====== RECORDS SUPPLIED

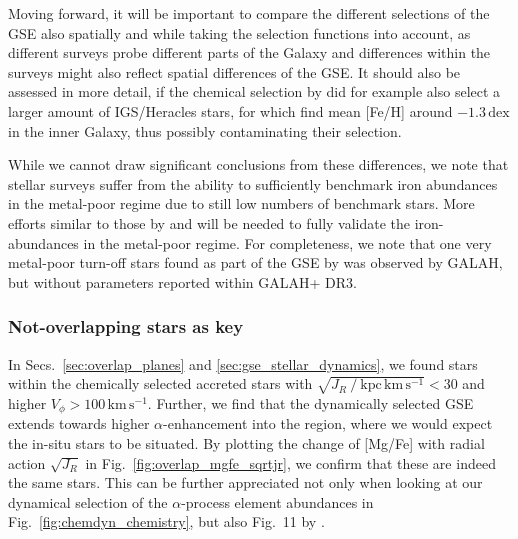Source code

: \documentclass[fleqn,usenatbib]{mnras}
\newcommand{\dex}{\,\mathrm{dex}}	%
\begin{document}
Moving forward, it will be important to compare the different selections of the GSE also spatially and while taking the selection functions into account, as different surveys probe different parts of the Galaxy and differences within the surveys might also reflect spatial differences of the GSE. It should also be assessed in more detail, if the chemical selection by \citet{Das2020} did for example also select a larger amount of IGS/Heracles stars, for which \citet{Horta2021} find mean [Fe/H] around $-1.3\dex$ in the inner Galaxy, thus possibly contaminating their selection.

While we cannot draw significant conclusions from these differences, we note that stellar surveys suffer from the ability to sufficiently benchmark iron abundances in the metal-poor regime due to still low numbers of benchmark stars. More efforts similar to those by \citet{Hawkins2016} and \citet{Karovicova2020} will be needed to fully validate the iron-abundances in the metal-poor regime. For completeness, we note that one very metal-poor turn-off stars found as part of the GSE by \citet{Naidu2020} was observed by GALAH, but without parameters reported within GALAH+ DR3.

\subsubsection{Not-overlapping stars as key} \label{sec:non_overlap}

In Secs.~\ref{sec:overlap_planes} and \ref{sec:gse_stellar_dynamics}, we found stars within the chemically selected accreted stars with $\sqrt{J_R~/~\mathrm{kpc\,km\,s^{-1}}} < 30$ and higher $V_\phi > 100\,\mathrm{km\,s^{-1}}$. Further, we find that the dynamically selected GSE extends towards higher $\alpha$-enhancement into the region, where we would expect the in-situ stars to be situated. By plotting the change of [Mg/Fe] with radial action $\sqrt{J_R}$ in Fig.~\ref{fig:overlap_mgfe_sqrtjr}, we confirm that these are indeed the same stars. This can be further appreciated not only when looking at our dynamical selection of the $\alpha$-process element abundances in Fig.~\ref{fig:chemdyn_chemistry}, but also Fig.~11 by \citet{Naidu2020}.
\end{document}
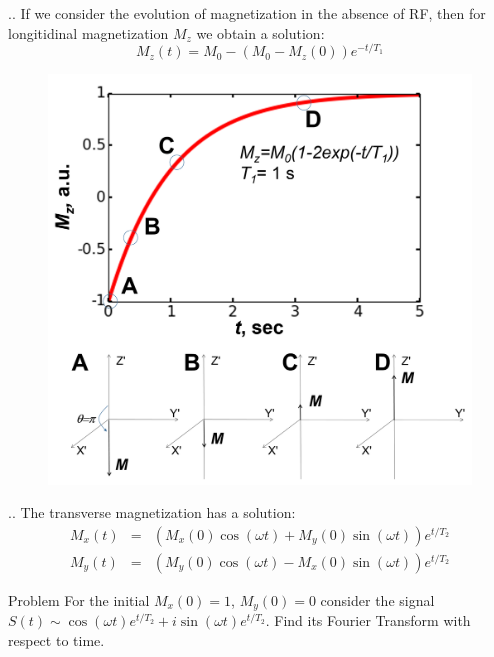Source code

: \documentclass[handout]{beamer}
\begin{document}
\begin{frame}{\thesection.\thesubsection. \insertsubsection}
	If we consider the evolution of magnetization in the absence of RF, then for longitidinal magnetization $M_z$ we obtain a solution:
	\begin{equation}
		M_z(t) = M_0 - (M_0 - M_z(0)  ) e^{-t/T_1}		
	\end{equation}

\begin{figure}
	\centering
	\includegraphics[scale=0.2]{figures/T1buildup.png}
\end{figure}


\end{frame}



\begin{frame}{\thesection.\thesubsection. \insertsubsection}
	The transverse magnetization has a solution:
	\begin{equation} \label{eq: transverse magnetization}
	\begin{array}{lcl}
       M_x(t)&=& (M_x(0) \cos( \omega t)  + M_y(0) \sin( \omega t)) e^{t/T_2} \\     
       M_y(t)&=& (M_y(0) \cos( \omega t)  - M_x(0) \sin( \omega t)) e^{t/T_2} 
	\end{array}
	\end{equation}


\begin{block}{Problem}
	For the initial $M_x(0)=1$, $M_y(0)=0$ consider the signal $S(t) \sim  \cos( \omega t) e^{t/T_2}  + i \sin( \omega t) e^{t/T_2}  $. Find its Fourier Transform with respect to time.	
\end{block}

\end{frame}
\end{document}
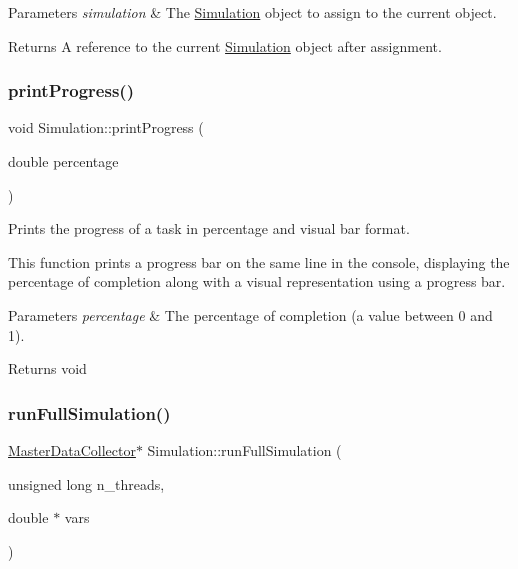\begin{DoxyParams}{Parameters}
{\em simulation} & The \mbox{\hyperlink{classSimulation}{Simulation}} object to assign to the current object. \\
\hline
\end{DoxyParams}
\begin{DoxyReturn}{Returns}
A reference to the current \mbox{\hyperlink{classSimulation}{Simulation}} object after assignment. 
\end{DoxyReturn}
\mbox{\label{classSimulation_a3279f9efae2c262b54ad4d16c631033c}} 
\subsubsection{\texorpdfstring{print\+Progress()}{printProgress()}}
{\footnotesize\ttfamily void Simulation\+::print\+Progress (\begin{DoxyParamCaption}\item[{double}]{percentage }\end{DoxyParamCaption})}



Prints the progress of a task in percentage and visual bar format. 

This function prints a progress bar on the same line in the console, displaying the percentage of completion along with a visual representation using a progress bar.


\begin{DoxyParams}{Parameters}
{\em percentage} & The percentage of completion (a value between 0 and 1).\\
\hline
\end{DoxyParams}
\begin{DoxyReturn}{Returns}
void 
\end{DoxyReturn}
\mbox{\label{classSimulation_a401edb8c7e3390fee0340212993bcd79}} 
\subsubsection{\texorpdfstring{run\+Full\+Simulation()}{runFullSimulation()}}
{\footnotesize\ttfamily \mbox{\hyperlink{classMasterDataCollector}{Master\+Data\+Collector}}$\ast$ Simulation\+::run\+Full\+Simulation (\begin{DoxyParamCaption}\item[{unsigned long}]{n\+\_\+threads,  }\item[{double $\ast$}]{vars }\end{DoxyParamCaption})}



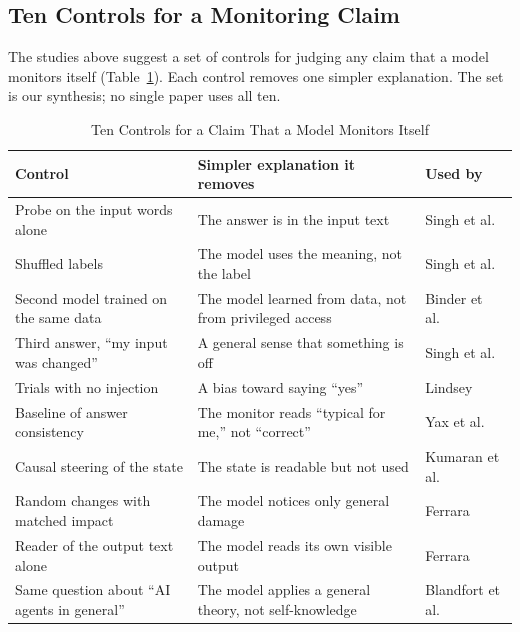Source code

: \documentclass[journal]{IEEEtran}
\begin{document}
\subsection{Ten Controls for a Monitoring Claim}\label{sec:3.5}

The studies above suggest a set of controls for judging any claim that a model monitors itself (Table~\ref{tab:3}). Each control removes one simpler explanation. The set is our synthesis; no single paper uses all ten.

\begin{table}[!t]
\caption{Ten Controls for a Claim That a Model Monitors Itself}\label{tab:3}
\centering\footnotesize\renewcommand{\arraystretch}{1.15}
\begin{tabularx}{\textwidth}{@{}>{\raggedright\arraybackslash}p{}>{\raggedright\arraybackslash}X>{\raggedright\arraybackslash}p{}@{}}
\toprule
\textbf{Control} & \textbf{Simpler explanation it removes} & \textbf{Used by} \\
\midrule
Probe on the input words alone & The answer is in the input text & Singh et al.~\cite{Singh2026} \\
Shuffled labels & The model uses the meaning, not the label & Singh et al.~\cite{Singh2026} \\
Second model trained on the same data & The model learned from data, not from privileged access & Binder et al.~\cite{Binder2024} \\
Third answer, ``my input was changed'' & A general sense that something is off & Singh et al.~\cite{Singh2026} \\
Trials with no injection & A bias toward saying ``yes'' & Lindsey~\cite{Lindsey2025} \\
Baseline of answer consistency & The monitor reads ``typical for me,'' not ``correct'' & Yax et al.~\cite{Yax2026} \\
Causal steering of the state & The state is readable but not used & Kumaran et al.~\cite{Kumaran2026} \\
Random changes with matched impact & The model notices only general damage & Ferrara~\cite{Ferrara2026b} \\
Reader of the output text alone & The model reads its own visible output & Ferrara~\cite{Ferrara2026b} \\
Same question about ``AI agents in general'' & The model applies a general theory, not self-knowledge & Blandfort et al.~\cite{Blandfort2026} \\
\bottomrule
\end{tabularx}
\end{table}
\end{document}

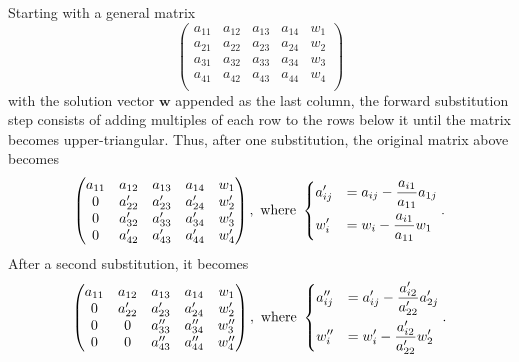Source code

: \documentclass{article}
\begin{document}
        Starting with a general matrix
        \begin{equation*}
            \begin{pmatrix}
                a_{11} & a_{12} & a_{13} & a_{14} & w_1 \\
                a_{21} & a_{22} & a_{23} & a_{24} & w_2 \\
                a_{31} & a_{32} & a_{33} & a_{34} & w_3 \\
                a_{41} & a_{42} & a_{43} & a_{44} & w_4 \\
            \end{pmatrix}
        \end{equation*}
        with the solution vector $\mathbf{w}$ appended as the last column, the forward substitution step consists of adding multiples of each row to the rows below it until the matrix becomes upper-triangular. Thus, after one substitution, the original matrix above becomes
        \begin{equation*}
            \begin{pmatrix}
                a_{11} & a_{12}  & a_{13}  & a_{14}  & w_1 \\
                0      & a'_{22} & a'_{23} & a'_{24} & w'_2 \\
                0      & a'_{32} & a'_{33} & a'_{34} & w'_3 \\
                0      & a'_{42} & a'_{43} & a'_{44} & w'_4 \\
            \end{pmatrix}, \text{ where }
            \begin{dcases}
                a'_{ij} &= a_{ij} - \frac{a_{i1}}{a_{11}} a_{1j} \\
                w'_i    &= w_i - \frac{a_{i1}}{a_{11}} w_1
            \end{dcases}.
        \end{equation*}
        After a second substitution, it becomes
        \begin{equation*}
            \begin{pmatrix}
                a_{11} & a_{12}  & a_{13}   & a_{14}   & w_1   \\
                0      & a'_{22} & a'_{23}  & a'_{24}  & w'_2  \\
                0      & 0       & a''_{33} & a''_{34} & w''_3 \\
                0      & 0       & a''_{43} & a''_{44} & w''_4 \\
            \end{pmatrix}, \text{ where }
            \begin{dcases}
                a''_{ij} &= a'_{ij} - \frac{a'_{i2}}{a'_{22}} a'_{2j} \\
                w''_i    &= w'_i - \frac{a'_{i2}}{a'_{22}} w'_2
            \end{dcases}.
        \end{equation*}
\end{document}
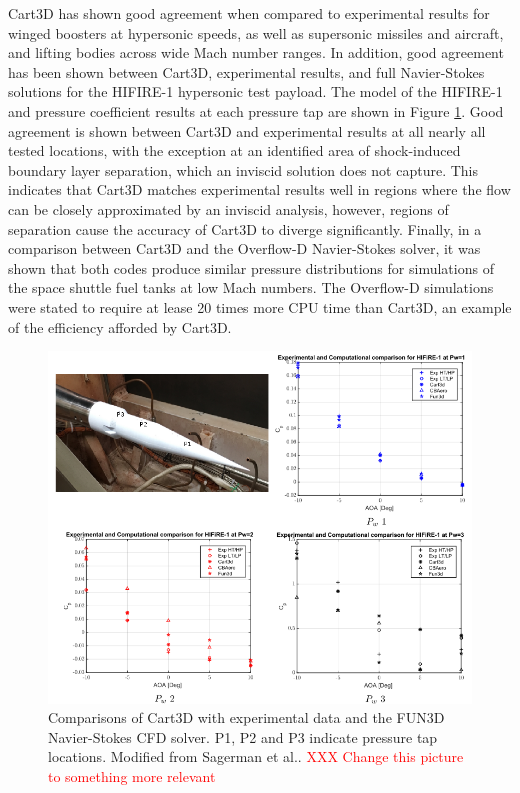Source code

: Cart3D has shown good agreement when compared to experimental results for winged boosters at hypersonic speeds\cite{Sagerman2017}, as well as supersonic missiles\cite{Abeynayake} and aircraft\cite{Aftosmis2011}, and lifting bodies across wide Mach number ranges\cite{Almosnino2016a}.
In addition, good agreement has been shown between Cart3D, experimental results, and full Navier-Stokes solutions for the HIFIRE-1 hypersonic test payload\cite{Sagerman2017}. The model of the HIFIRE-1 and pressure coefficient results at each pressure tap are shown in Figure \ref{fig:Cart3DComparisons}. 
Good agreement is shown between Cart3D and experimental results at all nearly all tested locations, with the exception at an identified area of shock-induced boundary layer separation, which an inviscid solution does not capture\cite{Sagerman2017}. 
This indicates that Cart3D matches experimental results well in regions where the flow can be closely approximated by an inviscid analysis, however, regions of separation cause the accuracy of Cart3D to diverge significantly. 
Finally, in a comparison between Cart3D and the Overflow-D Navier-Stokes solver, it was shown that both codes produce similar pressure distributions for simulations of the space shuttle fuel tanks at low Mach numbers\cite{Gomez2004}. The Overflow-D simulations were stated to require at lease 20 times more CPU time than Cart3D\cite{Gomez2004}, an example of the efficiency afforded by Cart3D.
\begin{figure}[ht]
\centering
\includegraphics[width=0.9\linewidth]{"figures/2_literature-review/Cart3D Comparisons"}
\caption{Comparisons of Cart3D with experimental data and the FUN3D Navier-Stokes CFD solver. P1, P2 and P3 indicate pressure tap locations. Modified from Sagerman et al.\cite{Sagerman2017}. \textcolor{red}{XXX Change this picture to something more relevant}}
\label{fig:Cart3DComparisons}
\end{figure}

============

Go through the entries line by line and count those with "current". Give only the count.

_REPLY_: 2